The critical technical observation: the RSI all-time low is arriving simultaneously with the price testing the lower boundary of the symmetrical triangle. This dual confluence — extreme momentum exhaustion meeting structural price support — is the setup that historically produces the highest-conviction reversal opportunities. The lower trendline provides the price support. The historic RSI low provides the momentum foundation for a bounce.
The Daily RSI Data — What History Says About Extreme Readings
While the monthly chart provides the macro context — trader @sergio_tesla_ has done the essential quantitative work on the daily RSI data. The table above documents the 6 deepest daily RSI episodes in Ethereum’s history since 2021 — all instances where the daily RSI fell below 25 — and tracks what happened to ETH’s price in the subsequent 30, 60, and 90 days.
Chart: ETH After Its Deepest Daily RSI Lows | Source: Brighter Data — @sergio_tesla_
The most important observation from this data:
Even in the worst-case scenario — the 2023-08-18 episode — ETH recovered to +18.1% within 90 days despite being negative at both 30 and 60 days. And the worst 90-day return across all 6 episodes was +1.6% — meaning not a single prior extreme daily RSI reading failed to produce a positive return within 90 days.
The median returns are compelling — +7.2% at 30 days, +20.7% at 60 days, +25.8% at 90 days — but it is the floor that matters most for risk management: the worst case produced a small positive return at 90 days in every single instance.
Why the $1,500 Lower Triangle Boundary Matters
The symmetrical triangle’s lower boundary near $1,500 is not just a trendline — it is the structural support that has defined Ethereum’s macro range since 2021. Previous tests of this boundary — visible on the monthly chart — each produced significant bounces. The ascending nature of the lower trendline means each successive test occurs at a higher price level — and each bounce has been from a higher base.
A hold at the current lower boundary test — with the RSI at an all-time low providing the momentum foundation — could trigger the same structural bounce that prior lower boundary tests produced. A break below this level — on a sustained monthly close — would represent a more serious structural shift that would require reassessment.
The $1,500zone is therefore the most critical level in Ethereum’s current chart — both as the triangle support and as the accumulation zone that the extreme RSI reading suggests buyers should be defending.
The Fundamental Context
As we detailed in our Vitalik Buterin native privacy roadmap article, Ethereum’s core development has not paused during the price correction. Vitalik recently outlined three concrete near-term technical upgrades — AA + FOCIL for censorship-resistant private transactions, EIP-8250 Keyed Nonces targeting the Hegota fork, and Kohaku access-layer work — that represent the most credible native privacy roadmap Ethereum has produced.

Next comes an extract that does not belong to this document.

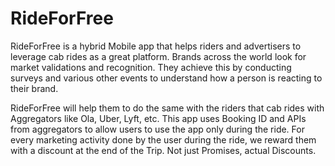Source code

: # RideForFree
RideForFree is a hybrid Mobile app that helps riders and advertisers to leverage cab rides as a great platform. Brands across the world look for market validations and recognition. They achieve this by conducting surveys and various other events to understand how a person is reacting to their brand.

RideForFree will help them to do the same with the riders that cab rides with Aggregators like Ola, Uber, Lyft, etc. This app uses Booking ID and APIs from aggregators to allow users to use the app only during the ride. For every marketing activity done by the user during the ride, we reward them with a discount at the end of the Trip. Not just Promises, actual Discounts.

The combination of extreme RSI readings at structural support, historic whale accumulation, and continued fundamental development creates the multi-dimensional setup that has preceded Ethereum’s most significant historical recoveries.
Bottom Line
Ethereum at $1,573 with a monthly RSI at an all-time low near 40 — testing the lower boundary of a symmetrical triangle that has held since 2021 — is the most technically and quantitatively significant setup ETH has produced in years. The daily RSI data from @sergio_tesla_ is unambiguous: six prior extreme readings, five positive at 30 days, six positive at 90 days — worst case +1.6% at 90 days across the entire sample.
The lower triangle boundary near $1,500 is the floor that the RSI data says buyers should be defending — and the historic RSI low provides the momentum foundation for the bounce that structural support alone cannot guarantee.
The “ETH is dead” narrative has been wrong three times before. The data suggests it may be wrong again.
Disclaimer: The views and analysis presented in this article are for informational purposes only and reflect the author’s perspective, not financial advice. Technical patterns and indicators discussed are subject to market volatility and may or may not yield the anticipated results. Investors are advised to exercise caution, conduct independent research, and make decisions aligned with their individual risk tolerance.